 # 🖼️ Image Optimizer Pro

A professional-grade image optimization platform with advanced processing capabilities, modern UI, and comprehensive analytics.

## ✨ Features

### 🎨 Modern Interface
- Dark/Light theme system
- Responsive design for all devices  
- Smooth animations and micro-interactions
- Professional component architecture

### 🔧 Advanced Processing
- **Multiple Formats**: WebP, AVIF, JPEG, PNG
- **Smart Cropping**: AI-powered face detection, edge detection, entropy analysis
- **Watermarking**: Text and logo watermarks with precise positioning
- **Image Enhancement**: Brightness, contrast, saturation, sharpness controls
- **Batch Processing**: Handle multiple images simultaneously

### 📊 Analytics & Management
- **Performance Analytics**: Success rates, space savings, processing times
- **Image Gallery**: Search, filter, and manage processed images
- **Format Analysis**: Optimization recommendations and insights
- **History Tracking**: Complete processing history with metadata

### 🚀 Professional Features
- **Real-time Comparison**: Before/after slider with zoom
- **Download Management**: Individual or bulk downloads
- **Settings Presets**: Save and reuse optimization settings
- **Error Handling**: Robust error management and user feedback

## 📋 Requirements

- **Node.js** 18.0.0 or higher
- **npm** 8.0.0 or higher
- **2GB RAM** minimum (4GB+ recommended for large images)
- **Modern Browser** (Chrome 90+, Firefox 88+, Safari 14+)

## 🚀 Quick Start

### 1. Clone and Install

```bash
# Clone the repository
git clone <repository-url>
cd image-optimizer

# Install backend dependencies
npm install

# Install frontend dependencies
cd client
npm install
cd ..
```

........

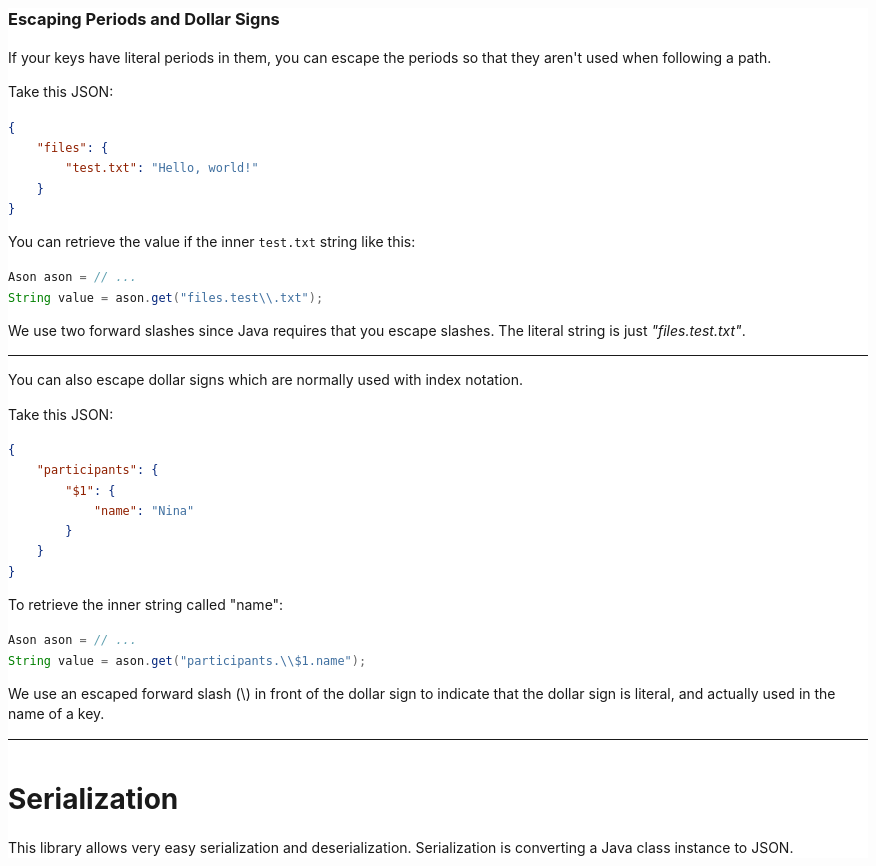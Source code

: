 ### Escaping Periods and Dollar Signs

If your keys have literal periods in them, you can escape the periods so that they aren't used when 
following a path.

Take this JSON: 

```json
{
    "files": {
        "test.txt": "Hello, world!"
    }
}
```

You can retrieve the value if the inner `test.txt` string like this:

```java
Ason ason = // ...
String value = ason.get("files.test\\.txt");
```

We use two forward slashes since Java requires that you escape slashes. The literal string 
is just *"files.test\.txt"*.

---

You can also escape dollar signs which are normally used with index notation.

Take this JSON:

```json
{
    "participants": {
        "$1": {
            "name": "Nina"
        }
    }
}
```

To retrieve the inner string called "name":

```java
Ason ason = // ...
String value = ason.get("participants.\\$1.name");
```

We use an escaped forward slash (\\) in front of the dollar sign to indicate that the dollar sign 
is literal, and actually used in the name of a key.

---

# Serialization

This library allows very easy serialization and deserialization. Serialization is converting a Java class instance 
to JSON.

........

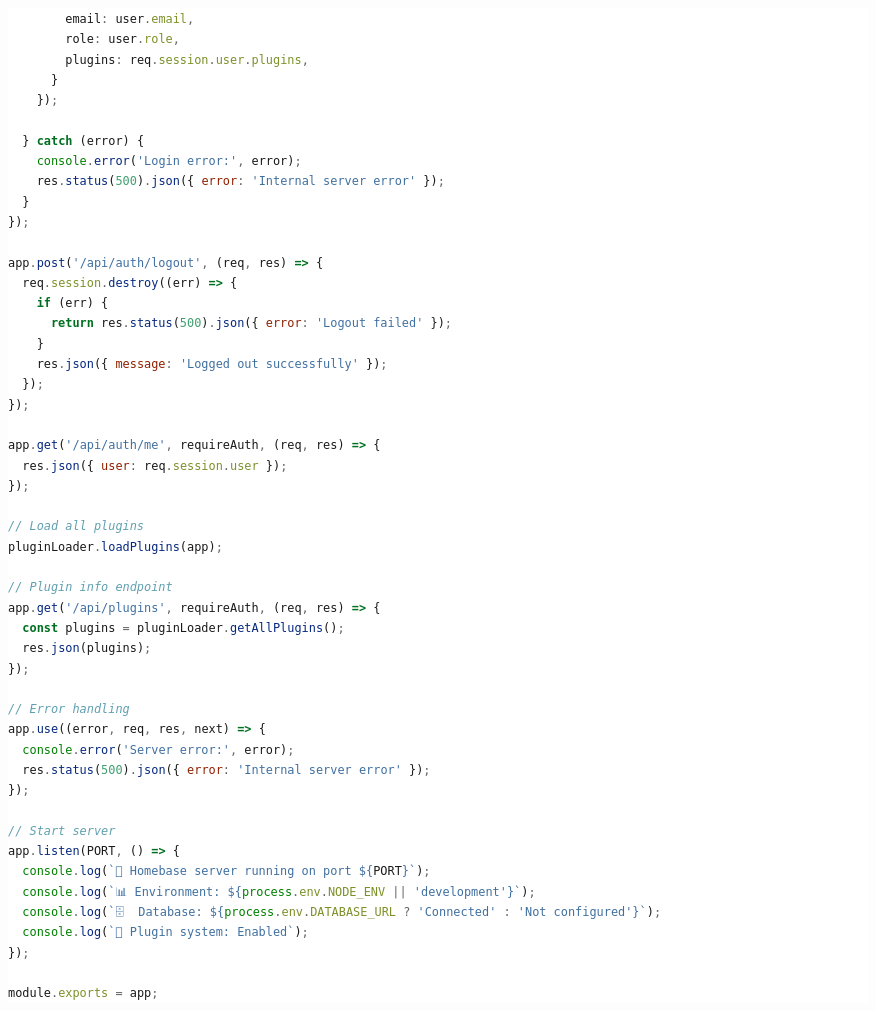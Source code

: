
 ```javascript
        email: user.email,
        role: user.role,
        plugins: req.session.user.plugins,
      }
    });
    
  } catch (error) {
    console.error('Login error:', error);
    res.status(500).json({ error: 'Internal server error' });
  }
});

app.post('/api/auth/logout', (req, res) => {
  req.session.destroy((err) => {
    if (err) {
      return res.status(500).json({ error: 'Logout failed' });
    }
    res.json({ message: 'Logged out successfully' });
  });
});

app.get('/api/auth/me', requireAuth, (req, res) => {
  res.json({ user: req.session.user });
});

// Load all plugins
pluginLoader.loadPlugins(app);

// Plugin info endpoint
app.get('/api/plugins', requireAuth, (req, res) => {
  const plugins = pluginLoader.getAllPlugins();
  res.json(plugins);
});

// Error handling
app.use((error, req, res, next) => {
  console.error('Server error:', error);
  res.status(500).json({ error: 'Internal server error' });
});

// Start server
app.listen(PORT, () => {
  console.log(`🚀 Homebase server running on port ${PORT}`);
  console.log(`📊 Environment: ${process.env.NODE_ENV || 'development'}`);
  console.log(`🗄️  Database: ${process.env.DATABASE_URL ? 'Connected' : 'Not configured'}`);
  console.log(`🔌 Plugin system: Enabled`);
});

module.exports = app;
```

........

● What to produce
Where a line of the data holds the word "user", copy that line.

● Your response
- **Error Handling**: Robust error management and user feedback
        email: user.email,
        role: user.role,
        plugins: req.session.user.plugins,
  res.json({ user: req.session.user });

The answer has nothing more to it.